==== Records provided
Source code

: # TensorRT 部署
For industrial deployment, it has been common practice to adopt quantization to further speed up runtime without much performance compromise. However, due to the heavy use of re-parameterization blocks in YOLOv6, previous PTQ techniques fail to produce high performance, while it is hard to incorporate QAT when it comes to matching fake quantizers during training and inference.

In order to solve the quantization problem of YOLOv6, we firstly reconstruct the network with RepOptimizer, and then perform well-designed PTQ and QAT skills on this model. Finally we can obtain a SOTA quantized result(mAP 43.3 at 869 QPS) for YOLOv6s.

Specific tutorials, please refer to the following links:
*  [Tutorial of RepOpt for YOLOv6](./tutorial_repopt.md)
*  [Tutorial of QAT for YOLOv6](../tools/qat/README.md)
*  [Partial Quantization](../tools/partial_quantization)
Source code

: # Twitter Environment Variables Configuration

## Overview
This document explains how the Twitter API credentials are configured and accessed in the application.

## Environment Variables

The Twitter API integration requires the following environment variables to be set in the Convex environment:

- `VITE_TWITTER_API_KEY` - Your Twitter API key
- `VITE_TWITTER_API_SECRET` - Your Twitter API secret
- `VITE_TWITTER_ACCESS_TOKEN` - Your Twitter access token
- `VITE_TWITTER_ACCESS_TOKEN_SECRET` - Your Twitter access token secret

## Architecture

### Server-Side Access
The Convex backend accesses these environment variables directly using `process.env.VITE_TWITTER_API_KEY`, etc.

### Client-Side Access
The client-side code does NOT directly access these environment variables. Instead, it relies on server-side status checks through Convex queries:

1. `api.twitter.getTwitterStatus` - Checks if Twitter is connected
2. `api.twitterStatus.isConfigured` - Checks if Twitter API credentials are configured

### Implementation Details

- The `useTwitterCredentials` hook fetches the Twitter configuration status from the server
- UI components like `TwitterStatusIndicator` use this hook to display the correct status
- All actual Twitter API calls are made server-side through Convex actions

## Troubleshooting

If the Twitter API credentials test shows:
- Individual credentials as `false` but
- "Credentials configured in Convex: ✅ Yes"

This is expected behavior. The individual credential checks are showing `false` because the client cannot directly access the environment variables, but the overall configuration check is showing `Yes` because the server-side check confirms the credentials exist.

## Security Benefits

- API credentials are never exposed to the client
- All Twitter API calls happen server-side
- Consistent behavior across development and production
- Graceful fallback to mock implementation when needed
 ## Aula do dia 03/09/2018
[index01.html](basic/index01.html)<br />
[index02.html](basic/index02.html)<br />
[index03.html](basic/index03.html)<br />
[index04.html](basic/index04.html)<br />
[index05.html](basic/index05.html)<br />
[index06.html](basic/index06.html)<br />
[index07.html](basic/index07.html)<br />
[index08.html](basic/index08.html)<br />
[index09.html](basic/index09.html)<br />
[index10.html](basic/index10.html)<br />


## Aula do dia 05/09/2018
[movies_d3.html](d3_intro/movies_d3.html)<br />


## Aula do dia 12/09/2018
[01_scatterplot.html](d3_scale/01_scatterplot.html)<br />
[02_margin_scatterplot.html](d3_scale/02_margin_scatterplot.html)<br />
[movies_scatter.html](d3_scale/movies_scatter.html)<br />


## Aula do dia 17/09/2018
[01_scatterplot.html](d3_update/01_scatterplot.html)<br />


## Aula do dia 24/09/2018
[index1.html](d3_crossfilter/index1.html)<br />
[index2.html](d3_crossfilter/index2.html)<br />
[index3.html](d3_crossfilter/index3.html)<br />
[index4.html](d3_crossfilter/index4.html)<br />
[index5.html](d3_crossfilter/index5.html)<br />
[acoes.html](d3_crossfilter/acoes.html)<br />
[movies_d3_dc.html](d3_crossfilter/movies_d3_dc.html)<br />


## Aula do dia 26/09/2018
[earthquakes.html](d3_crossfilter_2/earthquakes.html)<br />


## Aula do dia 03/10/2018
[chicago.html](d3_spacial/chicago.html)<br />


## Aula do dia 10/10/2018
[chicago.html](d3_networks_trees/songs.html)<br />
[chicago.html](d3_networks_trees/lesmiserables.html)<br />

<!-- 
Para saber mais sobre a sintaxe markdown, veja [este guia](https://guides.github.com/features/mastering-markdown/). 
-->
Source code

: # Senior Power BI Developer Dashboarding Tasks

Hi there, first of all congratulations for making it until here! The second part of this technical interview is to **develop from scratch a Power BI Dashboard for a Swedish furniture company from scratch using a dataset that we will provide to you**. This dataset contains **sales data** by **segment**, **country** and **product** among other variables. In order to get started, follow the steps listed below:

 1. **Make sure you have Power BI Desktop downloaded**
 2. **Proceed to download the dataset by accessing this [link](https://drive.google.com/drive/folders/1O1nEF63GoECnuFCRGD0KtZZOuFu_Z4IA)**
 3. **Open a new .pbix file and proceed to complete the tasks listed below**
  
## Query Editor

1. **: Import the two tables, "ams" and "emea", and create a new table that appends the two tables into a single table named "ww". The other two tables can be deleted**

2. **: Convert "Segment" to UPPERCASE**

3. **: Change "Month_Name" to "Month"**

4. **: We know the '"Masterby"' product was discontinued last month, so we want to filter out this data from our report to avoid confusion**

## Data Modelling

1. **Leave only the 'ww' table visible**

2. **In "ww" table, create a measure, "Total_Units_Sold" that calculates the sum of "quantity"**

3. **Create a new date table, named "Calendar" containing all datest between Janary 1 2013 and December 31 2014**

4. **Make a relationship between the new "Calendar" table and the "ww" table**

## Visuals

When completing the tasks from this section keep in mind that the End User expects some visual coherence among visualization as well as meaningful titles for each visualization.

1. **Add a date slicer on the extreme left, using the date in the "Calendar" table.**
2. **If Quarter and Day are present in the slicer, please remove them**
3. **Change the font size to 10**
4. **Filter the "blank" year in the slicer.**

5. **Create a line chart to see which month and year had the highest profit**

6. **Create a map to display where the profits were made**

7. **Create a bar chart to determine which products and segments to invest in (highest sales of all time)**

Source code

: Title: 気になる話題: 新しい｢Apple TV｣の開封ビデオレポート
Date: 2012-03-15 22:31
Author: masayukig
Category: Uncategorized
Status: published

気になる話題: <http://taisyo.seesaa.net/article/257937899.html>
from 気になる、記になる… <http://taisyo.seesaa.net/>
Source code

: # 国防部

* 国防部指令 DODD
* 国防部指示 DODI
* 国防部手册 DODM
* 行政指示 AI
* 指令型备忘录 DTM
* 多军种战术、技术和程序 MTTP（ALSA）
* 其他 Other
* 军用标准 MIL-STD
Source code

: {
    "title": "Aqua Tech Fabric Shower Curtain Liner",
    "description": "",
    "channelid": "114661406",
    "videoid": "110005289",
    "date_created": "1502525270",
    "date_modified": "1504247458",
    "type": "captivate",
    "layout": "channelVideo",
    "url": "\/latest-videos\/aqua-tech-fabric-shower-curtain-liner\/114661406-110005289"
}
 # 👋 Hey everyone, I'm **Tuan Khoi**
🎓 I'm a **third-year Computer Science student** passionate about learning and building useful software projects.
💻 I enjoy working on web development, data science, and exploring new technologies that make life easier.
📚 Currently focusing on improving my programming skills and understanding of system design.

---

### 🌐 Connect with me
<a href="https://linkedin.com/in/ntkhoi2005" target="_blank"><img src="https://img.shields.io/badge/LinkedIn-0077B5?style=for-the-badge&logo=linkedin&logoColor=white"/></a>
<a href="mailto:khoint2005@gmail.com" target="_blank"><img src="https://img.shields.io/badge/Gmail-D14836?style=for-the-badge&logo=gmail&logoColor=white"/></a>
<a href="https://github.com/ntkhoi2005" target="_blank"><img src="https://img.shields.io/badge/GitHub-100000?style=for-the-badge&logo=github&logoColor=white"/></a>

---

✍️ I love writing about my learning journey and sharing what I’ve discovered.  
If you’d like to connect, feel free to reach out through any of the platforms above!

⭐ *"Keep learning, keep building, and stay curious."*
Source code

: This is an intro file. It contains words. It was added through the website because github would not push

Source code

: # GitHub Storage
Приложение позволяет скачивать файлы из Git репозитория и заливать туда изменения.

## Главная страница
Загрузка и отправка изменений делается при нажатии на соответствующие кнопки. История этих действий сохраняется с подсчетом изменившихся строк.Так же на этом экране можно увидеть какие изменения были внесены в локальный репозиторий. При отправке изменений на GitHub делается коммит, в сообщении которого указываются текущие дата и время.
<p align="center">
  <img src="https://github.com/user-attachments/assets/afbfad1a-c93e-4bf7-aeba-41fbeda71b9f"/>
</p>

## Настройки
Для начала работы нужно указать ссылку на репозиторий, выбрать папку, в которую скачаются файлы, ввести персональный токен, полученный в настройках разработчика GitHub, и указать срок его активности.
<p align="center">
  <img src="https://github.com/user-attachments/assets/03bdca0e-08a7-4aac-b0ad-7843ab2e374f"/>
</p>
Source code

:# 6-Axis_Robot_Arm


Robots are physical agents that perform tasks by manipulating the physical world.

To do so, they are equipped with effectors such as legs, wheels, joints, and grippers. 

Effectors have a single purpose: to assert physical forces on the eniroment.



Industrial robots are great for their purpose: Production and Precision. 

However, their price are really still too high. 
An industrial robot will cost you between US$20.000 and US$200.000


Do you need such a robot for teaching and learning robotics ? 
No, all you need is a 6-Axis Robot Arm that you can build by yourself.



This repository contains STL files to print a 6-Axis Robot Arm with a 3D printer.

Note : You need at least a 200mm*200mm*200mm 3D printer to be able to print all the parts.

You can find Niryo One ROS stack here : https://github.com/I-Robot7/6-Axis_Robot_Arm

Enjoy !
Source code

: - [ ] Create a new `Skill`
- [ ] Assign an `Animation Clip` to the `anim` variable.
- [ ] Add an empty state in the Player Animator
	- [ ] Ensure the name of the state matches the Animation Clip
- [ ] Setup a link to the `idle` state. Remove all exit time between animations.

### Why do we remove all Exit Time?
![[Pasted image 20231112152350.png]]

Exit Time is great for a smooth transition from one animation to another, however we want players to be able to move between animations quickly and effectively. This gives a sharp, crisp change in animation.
========
• [Task prompt] Nothing but the lines from the top of the entries above through the line with "Twitter is connected" should be set down, each exactly as written.

• [Reply]
Source code

: # TensorRT 部署
For industrial deployment, it has been common practice to adopt quantization to further speed up runtime without much performance compromise. However, due to the heavy use of re-parameterization blocks in YOLOv6, previous PTQ techniques fail to produce high performance, while it is hard to incorporate QAT when it comes to matching fake quantizers during training and inference.

In order to solve the quantization problem of YOLOv6, we firstly reconstruct the network with RepOptimizer, and then perform well-designed PTQ and QAT skills on this model. Finally we can obtain a SOTA quantized result(mAP 43.3 at 869 QPS) for YOLOv6s.

Specific tutorials, please refer to the following links:
*  [Tutorial of RepOpt for YOLOv6](./tutorial_repopt.md)
*  [Tutorial of QAT for YOLOv6](../tools/qat/README.md)
*  [Partial Quantization](../tools/partial_quantization)
Source code

: # Twitter Environment Variables Configuration

## Overview
This document explains how the Twitter API credentials are configured and accessed in the application.

## Environment Variables

The Twitter API integration requires the following environment variables to be set in the Convex environment:

- `VITE_TWITTER_API_KEY` - Your Twitter API key
- `VITE_TWITTER_API_SECRET` - Your Twitter API secret
- `VITE_TWITTER_ACCESS_TOKEN` - Your Twitter access token
- `VITE_TWITTER_ACCESS_TOKEN_SECRET` - Your Twitter access token secret

## Architecture

### Server-Side Access
The Convex backend accesses these environment variables directly using `process.env.VITE_TWITTER_API_KEY`, etc.

### Client-Side Access
The client-side code does NOT directly access these environment variables. Instead, it relies on server-side status checks through Convex queries:

1. `api.twitter.getTwitterStatus` - Checks if Twitter is connected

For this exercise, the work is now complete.